In this case, the arbitration clause mandates that specified disputes "be resolv ed exclusively by arbitration" under "the Employment Dispute Resolution Rules of JAMS." (Emphasis added). The clause also includes the provision that "[i]f required by applicable law to make this duty to arbitrate enforceable as to any claim, [Qorvis] shall pay the cost of the arbitration proceeding . . . ." (Emphasis added). Moreover, the "JAMS Employment Arbitration Rules and Procedures" (hereafter "JAMS Rules"), that are referred to, 3 provide that " [p]roceedings to enforce, confirm, modify or vacate an Award will be controlled by and conducted in conformity with the Federal Arbitration Act . . . or applicable state law." JAMS Rule 25 (emphasis added).

It is true that the arbitration clause in this case does not, in haec verba, provide that "a judgment of the court shall be entered upon the award." 9 U.S.C. § 9. But the nature of the arbitration commitment and the parties' use of it leave little doubt that both Qorvis and Wilson contemplated binding arbitration with enforcement of any award through the entry of a judgment in a court.

First, the parties committed "all disputes" relating to the 2003 employment agreement or to Wilson's employment to arbitration and specified that such arbitration was the exclusive method for resolving the disputes. Second, the parties agreed to be governed by the JAMS Rules. Therefore, any award resulting from arbitration was, under the JAMS Rules, final, JAMS Rule 24, and enforceable in "proceedings" conducted under the FAA, JAMS Rule 25. Finally, the parties actually followed the specified arbitration process, without objection by either party, leading to a final award that both parties submitted to the district court. Qorvis sought confirmation of the award from the court, and Wilson sought vacation of it.

Thus, when Qorvis and Wilson agreed to arbitration as the exclusive method for resolving disputes, they excluded the possibility that disputes could be resolved de novo in court, and any award entered pursuant to the arbitration would therefore be final.... When the parties also agreed to resolve disputes in arbitration, they similarly agreed that a "firm decision" on the dispute would be made in arbitration.... And when the parties agreed to employ the JAMS Rules, they agreed that the arbitration award was to be "considered final, for purposes of . . . a judicial proceeding to enforce, modify or vacate the Award." JAMS Rule 24. In short, the parties agreed that "all disputes" would be resolved by arbitration; that arbitration would be the exclusive method for resolving a dispute; that the award would be final; and that the award could be enforced in court under the FAA. The parties' agreement thus excluded the possibility that pursuing an arbitration award was only a condition precedent to a de novo court litigation.

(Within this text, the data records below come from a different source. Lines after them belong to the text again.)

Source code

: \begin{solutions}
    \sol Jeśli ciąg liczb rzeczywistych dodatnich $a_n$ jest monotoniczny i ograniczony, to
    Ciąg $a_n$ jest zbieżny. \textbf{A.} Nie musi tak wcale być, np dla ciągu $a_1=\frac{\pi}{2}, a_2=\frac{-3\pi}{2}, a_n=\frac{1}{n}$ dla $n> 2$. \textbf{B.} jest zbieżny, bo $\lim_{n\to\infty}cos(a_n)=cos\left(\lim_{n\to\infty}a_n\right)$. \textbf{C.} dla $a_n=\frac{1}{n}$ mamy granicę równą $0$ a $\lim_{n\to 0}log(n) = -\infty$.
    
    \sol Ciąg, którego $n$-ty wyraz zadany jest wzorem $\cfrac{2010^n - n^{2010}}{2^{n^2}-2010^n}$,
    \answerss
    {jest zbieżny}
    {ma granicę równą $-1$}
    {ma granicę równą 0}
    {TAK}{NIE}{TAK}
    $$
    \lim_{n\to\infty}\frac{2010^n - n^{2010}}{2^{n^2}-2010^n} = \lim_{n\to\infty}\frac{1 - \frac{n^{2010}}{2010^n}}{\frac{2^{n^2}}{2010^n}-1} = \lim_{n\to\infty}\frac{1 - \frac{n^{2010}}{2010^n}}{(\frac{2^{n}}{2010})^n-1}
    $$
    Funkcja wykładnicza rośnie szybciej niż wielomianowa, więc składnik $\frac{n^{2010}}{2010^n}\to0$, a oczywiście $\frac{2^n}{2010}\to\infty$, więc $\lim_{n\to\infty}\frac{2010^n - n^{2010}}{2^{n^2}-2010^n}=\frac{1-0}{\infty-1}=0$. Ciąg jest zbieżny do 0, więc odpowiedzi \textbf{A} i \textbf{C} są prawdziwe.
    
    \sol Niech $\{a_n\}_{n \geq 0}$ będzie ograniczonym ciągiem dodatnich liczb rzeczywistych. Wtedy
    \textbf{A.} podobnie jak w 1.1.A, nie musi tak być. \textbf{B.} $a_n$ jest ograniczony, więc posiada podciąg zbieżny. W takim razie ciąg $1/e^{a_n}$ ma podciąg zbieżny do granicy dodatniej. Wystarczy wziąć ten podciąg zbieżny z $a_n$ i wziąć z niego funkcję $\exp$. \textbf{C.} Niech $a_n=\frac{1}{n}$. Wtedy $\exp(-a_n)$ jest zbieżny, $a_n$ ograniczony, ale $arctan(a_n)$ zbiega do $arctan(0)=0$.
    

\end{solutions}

In addition, the arbitration clause in this case contains language explicitly anticipating enforcement of the award ("If required by applicable law to make this duty to arbitrate enforceable as to any claim, [Qorvis] shall pay the cost of the arbitration proceeding hereunder"), directly implying that a judgment on the award was contemplated.

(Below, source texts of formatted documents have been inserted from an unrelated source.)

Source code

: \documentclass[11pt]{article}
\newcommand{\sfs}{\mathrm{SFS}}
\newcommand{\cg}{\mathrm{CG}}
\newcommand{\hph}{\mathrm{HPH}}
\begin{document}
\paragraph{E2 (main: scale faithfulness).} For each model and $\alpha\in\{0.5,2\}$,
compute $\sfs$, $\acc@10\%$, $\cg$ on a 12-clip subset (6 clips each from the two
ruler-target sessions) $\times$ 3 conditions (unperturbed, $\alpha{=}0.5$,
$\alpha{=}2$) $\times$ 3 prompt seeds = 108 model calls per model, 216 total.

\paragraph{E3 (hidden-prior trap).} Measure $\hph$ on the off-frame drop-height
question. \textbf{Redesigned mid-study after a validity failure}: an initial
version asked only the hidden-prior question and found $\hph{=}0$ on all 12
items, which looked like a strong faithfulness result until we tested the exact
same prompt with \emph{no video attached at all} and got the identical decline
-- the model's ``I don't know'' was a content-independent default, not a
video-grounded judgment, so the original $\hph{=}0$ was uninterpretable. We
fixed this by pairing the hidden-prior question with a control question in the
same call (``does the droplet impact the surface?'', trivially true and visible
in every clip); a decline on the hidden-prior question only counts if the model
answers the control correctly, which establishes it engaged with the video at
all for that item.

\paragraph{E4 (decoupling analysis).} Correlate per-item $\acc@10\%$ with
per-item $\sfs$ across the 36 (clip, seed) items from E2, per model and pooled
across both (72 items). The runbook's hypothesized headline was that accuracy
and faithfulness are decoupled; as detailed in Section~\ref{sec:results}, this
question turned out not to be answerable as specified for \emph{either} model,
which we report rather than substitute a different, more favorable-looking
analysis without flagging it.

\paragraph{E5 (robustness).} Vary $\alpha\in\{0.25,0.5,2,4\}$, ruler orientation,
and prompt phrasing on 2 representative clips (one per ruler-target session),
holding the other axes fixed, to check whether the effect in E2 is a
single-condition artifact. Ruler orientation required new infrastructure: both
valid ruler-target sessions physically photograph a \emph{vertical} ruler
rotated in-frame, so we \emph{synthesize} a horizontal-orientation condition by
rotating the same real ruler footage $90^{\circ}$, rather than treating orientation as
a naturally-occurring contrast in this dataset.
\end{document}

Wilson argues that the JAMS Rules are not as clear [as the AAA Rules]. Unlike the rules of the American Arbitration Association, there is no provision in the JAMS Rules stating explicitly that the parties to the arbitration are deemed to have consented that judgment be entered upon the award.... Although it is true that the JAMS Rules do not contain such explicit language, they do undoubtedly imply the same. ***

Suggestion to JAMS: Tweak your rules.